## What you have to do
Exactly the lines from the beginning of the listing below through the line that contains "To get an overview" should be transcribed, and pictures must stay out.

Segment Start: Available data

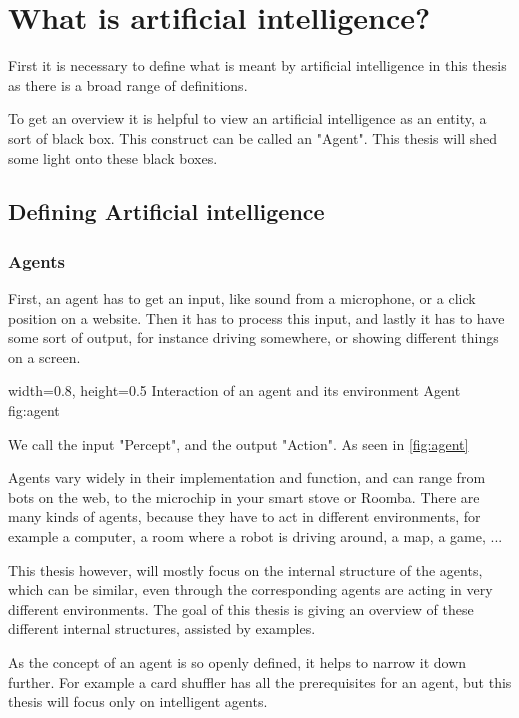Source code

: \chapter{What is artificial intelligence?}
First it is necessary to define what is meant by artificial intelligence in this thesis as there is a broad range of definitions.%

To get an overview it is helpful to view an artificial intelligence as an entity, a sort of black box. This construct can be called an "Agent". 
This thesis will shed some light onto these black boxes.

\section{Defining Artificial intelligence}
\subsection{Agents}
First, an agent has to get an input, like sound from a microphone, or a click position on a website.
Then it has to process this input, and lastly it has to have some sort of output, for instance driving somewhere, or showing different things on a screen.

    {width=0.8\textwidth, height=0.5\textheight} %
    {Interaction of an agent and its environment}   %
    {Agent}   %
    {fig:agent}    %

We call the input "Percept", and the output "Action". As seen in \autoref{fig:agent}

Agents vary widely in their implementation and function, and can range from bots on the web, to the microchip in your smart stove or Roomba. 
There are many kinds of agents, because they have to act in different environments, for example a computer, a room where a robot is driving around, a map, a game, ...

This thesis however, will mostly focus on the internal structure of the agents, which can be similar, even through the corresponding agents are acting in very different environments.
The goal of this thesis is giving an overview of these different internal structures, assisted by examples.

As the concept of an agent is so openly defined, it helps to narrow it down further. For example a card shuffler has all the prerequisites for an agent, but this thesis will focus only on intelligent agents.

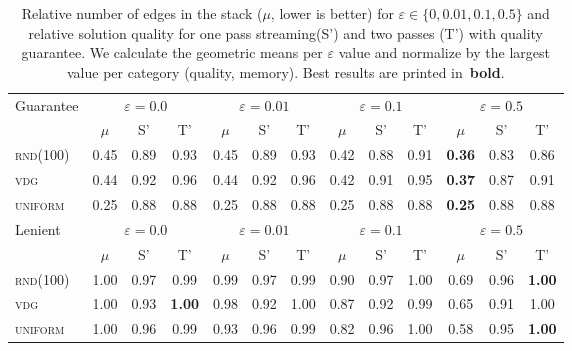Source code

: 
    
    
\begin{table*}[t]
  \caption{Relative number of edges in the stack ($\mu$, lower is better) for $\varepsilon\in\{0,0.01,0.1,0.5\}$ and relative solution quality for one pass streaming(\textsf{S'}) and two passes (\textsf{T'}) with quality guarantee. We calculate the geometric means per $\varepsilon$ value and normalize by the largest value per category (quality, memory). Best results are printed in~\textbf{bold}.  }
\label{tab:memory}
  \centering
  {\footnotesize
\begin{tabular}{lcccccccccccc}
  \toprule
    \multirow{2}{*}{\textsf{Guarantee}}
  & \multicolumn{3}{c}{$\varepsilon=0.0$}& \multicolumn{3}{c}{$\varepsilon=0.01$}& \multicolumn{3}{c}{$\varepsilon=0.1$}& \multicolumn{3}{c}{$\varepsilon=0.5$}\\
  \cmidrule(lr){2-4}\cmidrule(lr){5-7}\cmidrule(lr){8-10}\cmidrule(lr){11-13}
&$\mu$&\textsf{S'}&\textsf{T'}&$\mu$&\textsf{S'}&\textsf{T'}&$\mu$&\textsf{S'}&\textsf{T'}&$\mu$&\textsf{S'}&\textsf{T'}\\\midrule
 \textsc{rnd(100)}&0.45&0.89& 0.93&0.45&0.89&0.93&0.42&0.88&0.91& \bfseries 0.36&0.83&0.86\\
 \textsc{vdg}&0.44&0.92&0.96& 0.44&0.92&0.96&0.42&0.91&0.95& \bfseries 0.37&0.87&0.91\\
 \textsc{uniform} &0.25&0.88&  0.88&0.25 &0.88&0.88&0.25&0.88&0.88& \bfseries 0.25&0.88&0.88\\
\midrule
\multirow{2}{*}{\textsf{Lenient}}
& \multicolumn{3}{c}{$\varepsilon=0.0$}& \multicolumn{3}{c}{$\varepsilon=0.01$}& \multicolumn{3}{c}{$\varepsilon=0.1$}& \multicolumn{3}{c}{$\varepsilon=0.5$}\\
\cmidrule(lr){2-4}\cmidrule(lr){5-7}\cmidrule(lr){8-10}\cmidrule(lr){11-13}
&$\mu$&\textsf{S'}&\textsf{T'}&$\mu$&\textsf{S'}&\textsf{T'}&$\mu$&\textsf{S'}&\textsf{T'}&$\mu$&\textsf{S'}&\textsf{T'}\\\midrule
\textsc{rnd(100)}&1.00&0.97&  0.99&0.99&0.97&0.99&0.90&0.97&1.00&  0.69&0.96&\bfseries 1.00\\
\textsc{vdg}&1.00&0.93&\bfseries 1.00& 0.98&0.92&1.00&0.87&0.92&0.99&  0.65&0.91&1.00\\
\textsc{uniform} &1.00&0.96&  0.99&0.93&0.96&0.99&0.82&0.96&1.00& 0.58&0.95&\bfseries 1.00\\
\bottomrule
\end{tabular}
  }

\end{table*}
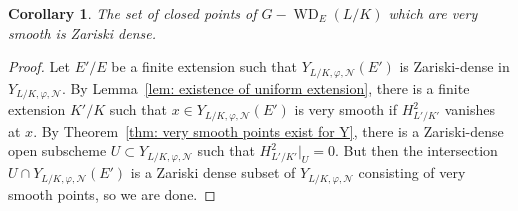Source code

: \documentclass{amsart}
\newtheorem{cor}[subsubsection]{Corollary}
\theoremstyle{definition}
\theoremstyle{remark}
\newcommand{\mar}[1]{}
\newcommand{\mar}[1]{\marginpar{\raggedright\tiny squirrel #1}}
\DeclareMathOperator{\WD}{WD}
\begin{document}
\begin{cor}\label{cor: WD stack is generically very smooth zero dimensional
  controlled by H2}%
  The set of closed points of $G-\WD_E(L/K)$ which are very smooth is
  Zariski dense. %
\end{cor}
\begin{proof}
Let $E'/E$ be a finite extension such that $Y_{L/K,\varphi,\mathcal N}(E')$ is Zariski-dense in $Y_{L/K,\varphi,\mathcal N}$.  By Lemma~\ref{lem: existence of uniform extension}, there is a finite extension $K'/K$ such that $x\in Y_{L/K,\varphi,\mathcal N}(E')$ is very smooth if $H_{L'/K'}^2$ vanishes at $x$.  By Theorem~\ref{thm: very smooth points exist for Y}, there is a Zariski-dense open subscheme $U\subset Y_{L/K,\varphi,\mathcal N}$ such that $H_{L'/K'}^2|_{U}=0$.  But then the intersection $U\cap Y_{L/K,\varphi,\mathcal N}(E')$ is a Zariski dense subset of $Y_{L/K,\varphi,\mathcal N}$ consisting of very smooth points, so we are done.
%
%
\end{proof}
\end{document}
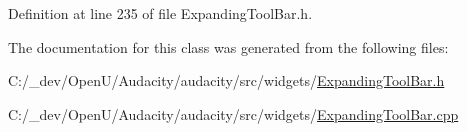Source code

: Definition at line 235 of file Expanding\+Tool\+Bar.\+h.



The documentation for this class was generated from the following files\+:\begin{DoxyCompactItemize}
\item 
C\+:/\+\_\+dev/\+Open\+U/\+Audacity/audacity/src/widgets/\hyperlink{_expanding_tool_bar_8h}{Expanding\+Tool\+Bar.\+h}\item 
C\+:/\+\_\+dev/\+Open\+U/\+Audacity/audacity/src/widgets/\hyperlink{_expanding_tool_bar_8cpp}{Expanding\+Tool\+Bar.\+cpp}\end{DoxyCompactItemize}
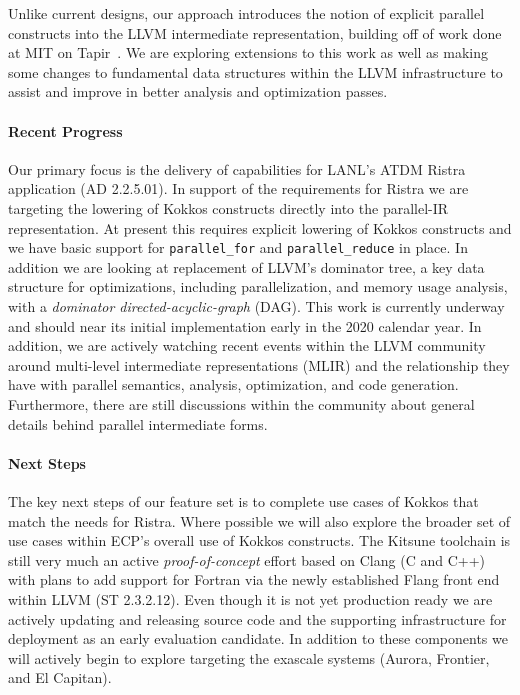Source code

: Unlike current designs, our approach introduces the notion of explicit
parallel constructs into the LLVM intermediate representation, building
off of work done at MIT on Tapir~\cite{2.3.6.01:kitsune:Schardl:2017}. 
We are exploring extensions to this work as well as making some changes
to fundamental data structures within the LLVM infrastructure to assist
and improve in better analysis and optimization passes. 

\paragraph{Recent Progress}

Our primary focus is the delivery of capabilities for LANL's ATDM
Ristra application (AD 2.2.5.01).  In support of the requirements for
Ristra we are targeting the lowering of Kokkos constructs directly
into the parallel-IR representation.  At present this requires
explicit lowering of Kokkos constructs and we have basic support
for \texttt{parallel\_for} and \texttt{parallel\_reduce} in place.  In
addition we are looking at replacement of LLVM's dominator tree, a key
data structure for optimizations, including parallelization, and
memory usage analysis, with a \emph{dominator directed-acyclic-graph}
(DAG).  This work is currently underway and should near its initial
implementation early in the 2020 calendar year.  In addition, we are
actively watching recent events within the LLVM community around
multi-level intermediate representations (MLIR) and the relationship
they have with parallel semantics, analysis, optimization, and code
generation.  Furthermore, there are still discussions within the
community about general details behind parallel intermediate forms. 

\paragraph{Next Steps}

The key next steps of our feature set is to complete use cases of
Kokkos that match the needs for Ristra.  Where possible we will also
explore the broader set of use cases within ECP's overall use of
Kokkos constructs.  The Kitsune toolchain is still very much an
active \emph{proof-of-concept} effort based on Clang (C and C++) with
plans to add support for Fortran via the newly established Flang front
end within LLVM (ST 2.3.2.12).  Even though it is not yet production
ready we are actively updating and releasing source code and the supporting
infrastructure for deployment as an early evaluation candidate.  In
addition to these components we will actively begin to explore targeting
the exascale systems (Aurora, Frontier, and El Capitan).

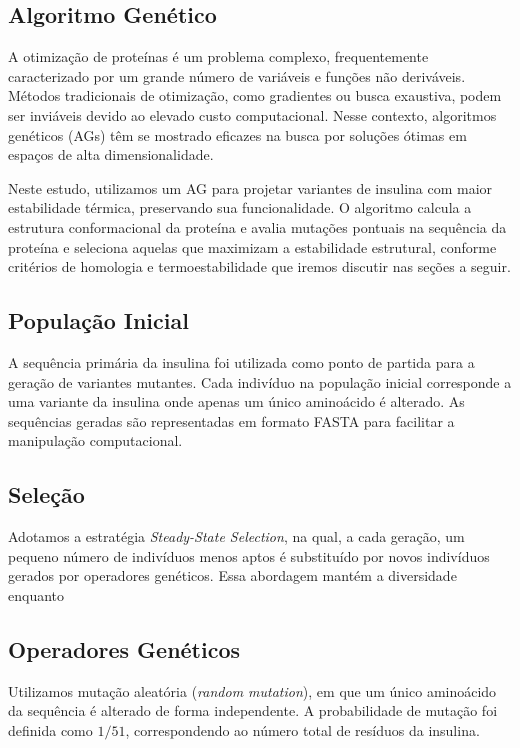 \documentclass[12pt]{extarticle}
\begin{document}
\subsection{Algoritmo Genético}

A otimização de proteínas é um problema complexo, frequentemente caracterizado
por um grande número de variáveis e funções não deriváveis. Métodos
tradicionais de otimização, como gradientes ou busca exaustiva, podem ser
inviáveis devido ao elevado custo computacional. Nesse contexto, algoritmos
genéticos (AGs) têm se mostrado eficazes na busca por soluções ótimas em
espaços de alta dimensionalidade.

Neste estudo, utilizamos um AG para projetar variantes de insulina com maior
estabilidade térmica, preservando sua funcionalidade. O algoritmo calcula a
estrutura conformacional da proteína e avalia mutações pontuais na sequência da
proteína e seleciona aquelas que maximizam a estabilidade estrutural, conforme
critérios de homologia e termoestabilidade que iremos discutir nas seções a
seguir.

\subsection{População Inicial}

A sequência primária da insulina foi utilizada como ponto de partida para a
geração de variantes mutantes. Cada indivíduo na população inicial corresponde
a uma variante da insulina onde apenas um único aminoácido é alterado. As
sequências geradas são representadas em formato FASTA para facilitar a
manipulação computacional.

\subsection{Seleção} 

Adotamos a estratégia \textit{Steady-State Selection}, na qual, a cada geração,
um pequeno número de indivíduos menos aptos é substituído por novos indivíduos
gerados por operadores genéticos. Essa abordagem mantém a diversidade enquanto

\subsection{Operadores Genéticos}

Utilizamos mutação aleatória (\textit{random mutation}), em que um único
aminoácido da sequência é alterado de forma independente. A probabilidade
de mutação foi definida como \(1/51\), correspondendo ao número total de
resíduos da insulina. 
\end{document}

Segment End: Available data

## Answer to this task
Source code

: \chapter{What is artificial intelligence?}
First it is necessary to define what is meant by artificial intelligence in this thesis as there is a broad range of definitions.%

To get an overview it is helpful to view an artificial intelligence as an entity, a sort of black box. This construct can be called an "Agent". 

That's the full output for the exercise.